◆ PROBLEM TO SOLVE
Copy out each line of the material exactly. Pictures do not belong in the copy.

#### INFORMATION SUPPLIED ####

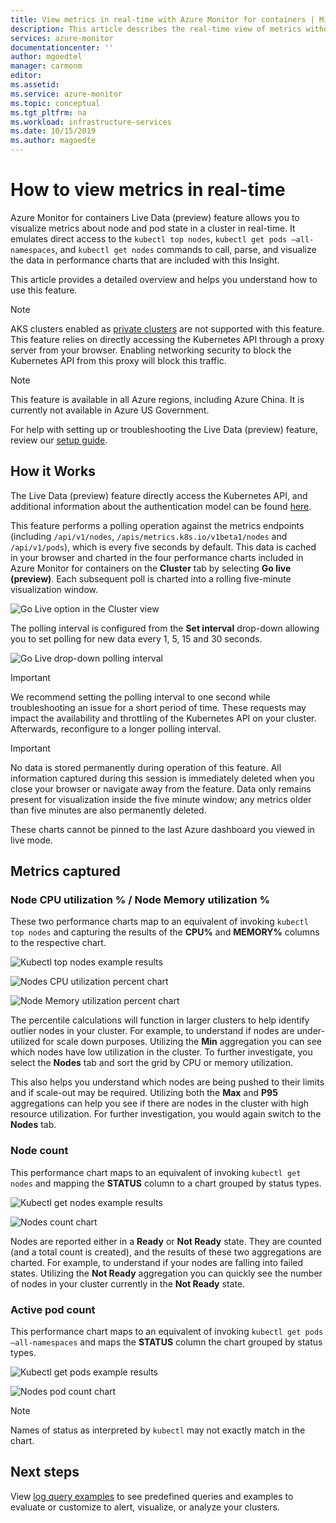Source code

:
 ```yaml
---
title: View metrics in real-time with Azure Monitor for containers | Microsoft Docs
description: This article describes the real-time view of metrics without using kubectl with Azure Monitor for containers.
services: azure-monitor
documentationcenter: ''
author: mgoedtel
manager: carmonm
editor: 
ms.assetid: 
ms.service: azure-monitor
ms.topic: conceptual
ms.tgt_pltfrm: na
ms.workload: infrastructure-services
ms.date: 10/15/2019
ms.author: magoedte
---
```


# How to view metrics in real-time

Azure Monitor for containers Live Data (preview) feature allows you to visualize metrics about node and pod state in a cluster in real-time. It emulates direct access to the `kubectl top nodes`, `kubectl get pods –all-namespaces`, and `kubectl get nodes` commands to call, parse, and visualize the data in performance charts that are included with this Insight. 

This article provides a detailed overview and helps you understand how to use this feature.  

>[!NOTE]
>AKS clusters enabled as [private clusters](https://azure.microsoft.com/updates/aks-private-cluster/) are not supported with this feature. This feature relies on directly accessing the Kubernetes API through a proxy server from your browser. Enabling networking security to block the Kubernetes API from this proxy will block this traffic. 

>[!NOTE]
>This feature is available in all Azure regions, including Azure China. It is currently not available in Azure US Government.

For help with setting up or troubleshooting the Live Data (preview) feature, review our [setup guide](container-insights-livedata-setup.md).

## How it Works 

The Live Data (preview) feature directly access the Kubernetes API, and additional information about the authentication model can be found [here](https://kubernetes.io/docs/concepts/overview/kubernetes-api/). 

This feature performs a polling operation against the metrics endpoints (including `/api/v1/nodes`, `/apis/metrics.k8s.io/v1beta1/nodes` and `/api/v1/pods`), which is every five seconds by default. This data is cached in your browser and charted in the four performance charts included in Azure Monitor for containers on the **Cluster** tab by selecting **Go live (preview)**. Each subsequent poll is charted into a rolling five-minute visualization window. 

![Go Live option in the Cluster view](./media/container-insights-livedata-metrics/cluster-view-go-live-example-01.png)

The polling interval is configured from the **Set interval** drop-down allowing you to set polling for new data every 1, 5, 15 and 30 seconds. 

![Go Live drop-down polling interval](./media/container-insights-livedata-metrics/cluster-view-polling-interval-dropdown.ping.png)

>[!IMPORTANT]
>We recommend setting the polling interval to one second while troubleshooting an issue for a short period of time. These requests may impact the availability and throttling of the Kubernetes API on your cluster. Afterwards, reconfigure to a longer polling interval. 

>[!IMPORTANT]
>No data is stored permanently during operation of this feature. All information captured during this session is immediately deleted when you close your browser or navigate away from the feature. Data only remains present for visualization inside the five minute window; any metrics older than five minutes are also permanently deleted.

These charts cannot be pinned to the last Azure dashboard you viewed in live mode.

## Metrics captured

### Node CPU utilization % / Node Memory utilization % 

These two performance charts map to an equivalent of invoking `kubectl top nodes` and capturing the results of the **CPU%** and **MEMORY%** columns to the respective chart. 

![Kubectl top nodes example results](./media/container-insights-livedata-metrics/kubectl-top-nodes-example.png)

![Nodes CPU utilization percent chart](./media/container-insights-livedata-metrics/cluster-view-node-cpu-util.png)

![Node Memory utilization percent chart](./media/container-insights-livedata-metrics/cluster-view-node-memory-util.png)

The percentile calculations will function in larger clusters to help identify outlier nodes in your cluster. For example, to understand if nodes are under-utilized for scale down purposes. Utilizing the **Min** aggregation you can see which nodes have low utilization in the cluster. To further investigate, you select the **Nodes** tab and sort the grid by CPU or memory utilization.

This also helps you understand which nodes are being pushed to their limits and if scale-out may be required. Utilizing both the **Max** and **P95** aggregations can help you see if there are nodes in the cluster with high resource utilization. For further investigation, you would again switch to the **Nodes** tab.

### Node count

This performance chart maps to an equivalent of invoking `kubectl get nodes` and mapping the **STATUS** column to a chart grouped by status types.

![Kubectl get nodes example results](./media/container-insights-livedata-metrics/kubectl-get-nodes-example.png)

![Nodes count chart](./media/container-insights-livedata-metrics/cluster-view-node-count-01.png)

Nodes are reported either in a **Ready** or **Not Ready** state. They are counted (and a total count is created), and the results of these two aggregations are charted.
For example, to understand if your nodes are falling into failed states. Utilizing the **Not Ready** aggregation you can quickly see the number of nodes in your cluster currently in the **Not Ready** state.

### Active pod count

This performance chart maps to an equivalent of invoking `kubectl get pods –all-namespaces` and maps the **STATUS** column the chart grouped by status types.

![Kubectl get pods example results](./media/container-insights-livedata-metrics/kubectl-get-pods-example.png)

![Nodes pod count chart](./media/container-insights-livedata-metrics/cluster-view-node-pod-count.png)

>[!NOTE]
>Names of status as interpreted by `kubectl` may not exactly match in the chart. 

## Next steps

View [log query examples](container-insights-log-search.md#search-logs-to-analyze-data) to see predefined queries and examples to evaluate or customize to alert, visualize, or analyze your clusters.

####

◆ RESPONSE FOR THIS EXERCISE
Source code

:
 ```yaml
---
title: View metrics in real-time with Azure Monitor for containers | Microsoft Docs
description: This article describes the real-time view of metrics without using kubectl with Azure Monitor for containers.
services: azure-monitor
documentationcenter: ''
author: mgoedtel
manager: carmonm
editor: 
ms.assetid: 
ms.service: azure-monitor
ms.topic: conceptual
ms.tgt_pltfrm: na
ms.workload: infrastructure-services
ms.date: 10/15/2019
ms.author: magoedte
---
```


# How to view metrics in real-time

Azure Monitor for containers Live Data (preview) feature allows you to visualize metrics about node and pod state in a cluster in real-time. It emulates direct access to the `kubectl top nodes`, `kubectl get pods –all-namespaces`, and `kubectl get nodes` commands to call, parse, and visualize the data in performance charts that are included with this Insight. 

This article provides a detailed overview and helps you understand how to use this feature.  

>[!NOTE]
>AKS clusters enabled as [private clusters](https://azure.microsoft.com/updates/aks-private-cluster/) are not supported with this feature. This feature relies on directly accessing the Kubernetes API through a proxy server from your browser. Enabling networking security to block the Kubernetes API from this proxy will block this traffic. 

>[!NOTE]
>This feature is available in all Azure regions, including Azure China. It is currently not available in Azure US Government.

For help with setting up or troubleshooting the Live Data (preview) feature, review our [setup guide](container-insights-livedata-setup.md).

## How it Works 

The Live Data (preview) feature directly access the Kubernetes API, and additional information about the authentication model can be found [here](https://kubernetes.io/docs/concepts/overview/kubernetes-api/). 

This feature performs a polling operation against the metrics endpoints (including `/api/v1/nodes`, `/apis/metrics.k8s.io/v1beta1/nodes` and `/api/v1/pods`), which is every five seconds by default. This data is cached in your browser and charted in the four performance charts included in Azure Monitor for containers on the **Cluster** tab by selecting **Go live (preview)**. Each subsequent poll is charted into a rolling five-minute visualization window. 

![Go Live option in the Cluster view](./media/container-insights-livedata-metrics/cluster-view-go-live-example-01.png)

The polling interval is configured from the **Set interval** drop-down allowing you to set polling for new data every 1, 5, 15 and 30 seconds. 

![Go Live drop-down polling interval](./media/container-insights-livedata-metrics/cluster-view-polling-interval-dropdown.ping.png)

>[!IMPORTANT]
>We recommend setting the polling interval to one second while troubleshooting an issue for a short period of time. These requests may impact the availability and throttling of the Kubernetes API on your cluster. Afterwards, reconfigure to a longer polling interval. 

>[!IMPORTANT]
>No data is stored permanently during operation of this feature. All information captured during this session is immediately deleted when you close your browser or navigate away from the feature. Data only remains present for visualization inside the five minute window; any metrics older than five minutes are also permanently deleted.

These charts cannot be pinned to the last Azure dashboard you viewed in live mode.

## Metrics captured

### Node CPU utilization % / Node Memory utilization % 

These two performance charts map to an equivalent of invoking `kubectl top nodes` and capturing the results of the **CPU%** and **MEMORY%** columns to the respective chart. 

![Kubectl top nodes example results](./media/container-insights-livedata-metrics/kubectl-top-nodes-example.png)

![Nodes CPU utilization percent chart](./media/container-insights-livedata-metrics/cluster-view-node-cpu-util.png)

![Node Memory utilization percent chart](./media/container-insights-livedata-metrics/cluster-view-node-memory-util.png)

The percentile calculations will function in larger clusters to help identify outlier nodes in your cluster. For example, to understand if nodes are under-utilized for scale down purposes. Utilizing the **Min** aggregation you can see which nodes have low utilization in the cluster. To further investigate, you select the **Nodes** tab and sort the grid by CPU or memory utilization.

This also helps you understand which nodes are being pushed to their limits and if scale-out may be required. Utilizing both the **Max** and **P95** aggregations can help you see if there are nodes in the cluster with high resource utilization. For further investigation, you would again switch to the **Nodes** tab.

### Node count

This performance chart maps to an equivalent of invoking `kubectl get nodes` and mapping the **STATUS** column to a chart grouped by status types.

![Kubectl get nodes example results](./media/container-insights-livedata-metrics/kubectl-get-nodes-example.png)

![Nodes count chart](./media/container-insights-livedata-metrics/cluster-view-node-count-01.png)

Nodes are reported either in a **Ready** or **Not Ready** state. They are counted (and a total count is created), and the results of these two aggregations are charted.
For example, to understand if your nodes are falling into failed states. Utilizing the **Not Ready** aggregation you can quickly see the number of nodes in your cluster currently in the **Not Ready** state.

### Active pod count

This performance chart maps to an equivalent of invoking `kubectl get pods –all-namespaces` and maps the **STATUS** column the chart grouped by status types.

![Kubectl get pods example results](./media/container-insights-livedata-metrics/kubectl-get-pods-example.png)

![Nodes pod count chart](./media/container-insights-livedata-metrics/cluster-view-node-pod-count.png)

>[!NOTE]
>Names of status as interpreted by `kubectl` may not exactly match in the chart. 

## Next steps

View [log query examples](container-insights-log-search.md#search-logs-to-analyze-data) to see predefined queries and examples to evaluate or customize to alert, visualize, or analyze your clusters.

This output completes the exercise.